Write out, word for word, every line in the data below from the one containing "3. **Enable Developer Mode**: On the top" to the one containing "After installing the", both of them included.

◆ **Recorded data**
+===+

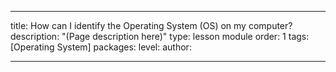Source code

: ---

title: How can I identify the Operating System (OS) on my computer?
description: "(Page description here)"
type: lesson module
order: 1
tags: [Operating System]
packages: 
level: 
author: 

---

+===+

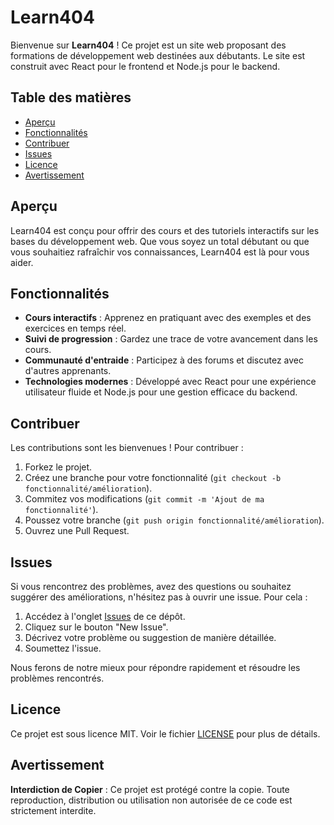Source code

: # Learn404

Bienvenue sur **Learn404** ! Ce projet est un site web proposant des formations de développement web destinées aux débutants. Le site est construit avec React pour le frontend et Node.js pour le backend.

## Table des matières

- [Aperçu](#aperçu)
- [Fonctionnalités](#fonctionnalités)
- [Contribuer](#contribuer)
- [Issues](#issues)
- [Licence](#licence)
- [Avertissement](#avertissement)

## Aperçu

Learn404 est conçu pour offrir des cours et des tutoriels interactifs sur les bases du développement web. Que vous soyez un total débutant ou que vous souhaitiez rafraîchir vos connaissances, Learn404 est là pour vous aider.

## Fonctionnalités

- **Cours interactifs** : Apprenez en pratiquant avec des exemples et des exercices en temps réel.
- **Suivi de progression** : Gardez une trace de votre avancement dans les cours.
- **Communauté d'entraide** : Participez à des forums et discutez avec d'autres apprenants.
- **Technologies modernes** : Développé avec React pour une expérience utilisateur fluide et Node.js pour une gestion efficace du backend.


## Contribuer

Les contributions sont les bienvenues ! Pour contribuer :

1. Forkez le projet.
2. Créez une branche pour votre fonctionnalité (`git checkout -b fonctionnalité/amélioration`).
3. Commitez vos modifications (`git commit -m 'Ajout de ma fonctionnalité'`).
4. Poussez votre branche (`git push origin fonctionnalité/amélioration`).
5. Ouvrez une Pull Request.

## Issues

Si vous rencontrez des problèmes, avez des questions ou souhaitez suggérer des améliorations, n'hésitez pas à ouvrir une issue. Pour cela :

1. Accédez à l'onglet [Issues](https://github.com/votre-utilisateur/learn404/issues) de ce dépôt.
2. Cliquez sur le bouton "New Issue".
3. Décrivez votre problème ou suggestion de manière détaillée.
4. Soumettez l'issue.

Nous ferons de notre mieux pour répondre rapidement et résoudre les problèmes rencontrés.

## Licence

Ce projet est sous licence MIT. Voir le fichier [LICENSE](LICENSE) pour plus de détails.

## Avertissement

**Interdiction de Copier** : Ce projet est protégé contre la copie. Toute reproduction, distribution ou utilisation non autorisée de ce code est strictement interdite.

+===+

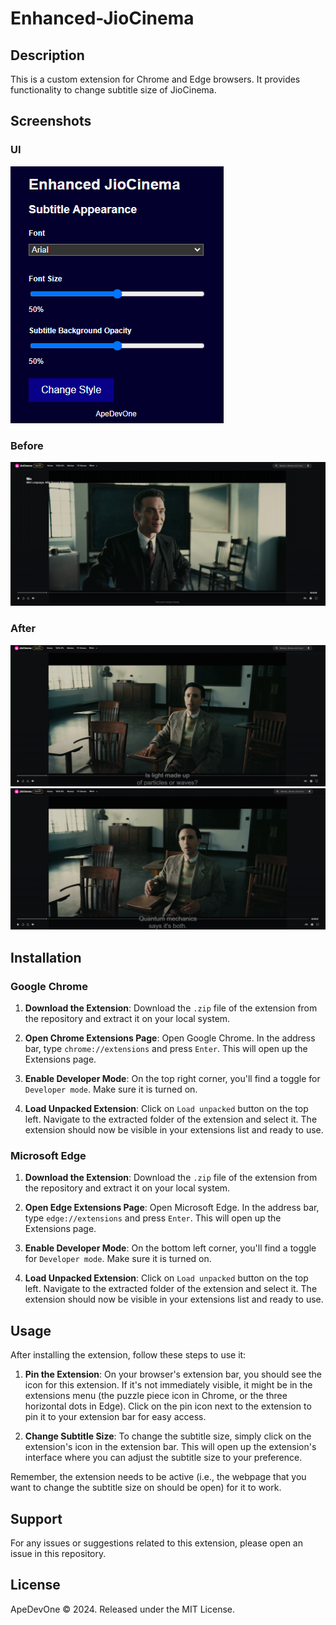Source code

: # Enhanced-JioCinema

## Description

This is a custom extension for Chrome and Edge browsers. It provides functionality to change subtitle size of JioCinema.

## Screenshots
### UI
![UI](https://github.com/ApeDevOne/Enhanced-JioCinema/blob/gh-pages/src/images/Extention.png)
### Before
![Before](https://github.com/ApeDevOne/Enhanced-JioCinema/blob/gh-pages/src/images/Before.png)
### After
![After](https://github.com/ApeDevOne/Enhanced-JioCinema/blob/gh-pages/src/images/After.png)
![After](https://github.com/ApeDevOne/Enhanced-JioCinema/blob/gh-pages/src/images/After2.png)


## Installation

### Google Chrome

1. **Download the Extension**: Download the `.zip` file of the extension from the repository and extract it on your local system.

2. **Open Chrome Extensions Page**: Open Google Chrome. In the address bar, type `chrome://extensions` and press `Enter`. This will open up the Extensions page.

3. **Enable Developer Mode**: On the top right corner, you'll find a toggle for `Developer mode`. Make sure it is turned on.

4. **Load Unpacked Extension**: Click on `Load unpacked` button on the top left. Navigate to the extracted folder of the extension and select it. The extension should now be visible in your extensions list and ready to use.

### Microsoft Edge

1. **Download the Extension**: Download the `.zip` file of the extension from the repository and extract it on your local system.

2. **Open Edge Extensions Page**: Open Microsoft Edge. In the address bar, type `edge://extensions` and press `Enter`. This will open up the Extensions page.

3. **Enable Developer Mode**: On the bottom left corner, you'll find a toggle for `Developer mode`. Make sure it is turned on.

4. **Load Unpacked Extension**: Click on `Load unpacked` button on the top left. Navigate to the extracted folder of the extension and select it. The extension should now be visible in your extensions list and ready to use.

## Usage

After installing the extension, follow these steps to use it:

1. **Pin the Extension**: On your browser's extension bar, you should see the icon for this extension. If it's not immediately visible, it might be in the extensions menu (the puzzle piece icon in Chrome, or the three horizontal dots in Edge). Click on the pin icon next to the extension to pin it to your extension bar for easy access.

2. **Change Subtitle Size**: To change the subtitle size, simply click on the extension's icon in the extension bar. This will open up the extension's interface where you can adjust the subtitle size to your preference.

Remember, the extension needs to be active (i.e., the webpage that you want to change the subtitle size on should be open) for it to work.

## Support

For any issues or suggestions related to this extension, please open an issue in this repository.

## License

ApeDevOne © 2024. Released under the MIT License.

+===+

◆ **Answer box**
3. **Enable Developer Mode**: On the top right corner, you'll find a toggle for `Developer mode`. Make sure it is turned on.

4. **Load Unpacked Extension**: Click on `Load unpacked` button on the top left. Navigate to the extracted folder of the extension and select it. The extension should now be visible in your extensions list and ready to use.

### Microsoft Edge

1. **Download the Extension**: Download the `.zip` file of the extension from the repository and extract it on your local system.

2. **Open Edge Extensions Page**: Open Microsoft Edge. In the address bar, type `edge://extensions` and press `Enter`. This will open up the Extensions page.

3. **Enable Developer Mode**: On the bottom left corner, you'll find a toggle for `Developer mode`. Make sure it is turned on.

4. **Load Unpacked Extension**: Click on `Load unpacked` button on the top left. Navigate to the extracted folder of the extension and select it. The extension should now be visible in your extensions list and ready to use.

## Usage

After installing the extension, follow these steps to use it:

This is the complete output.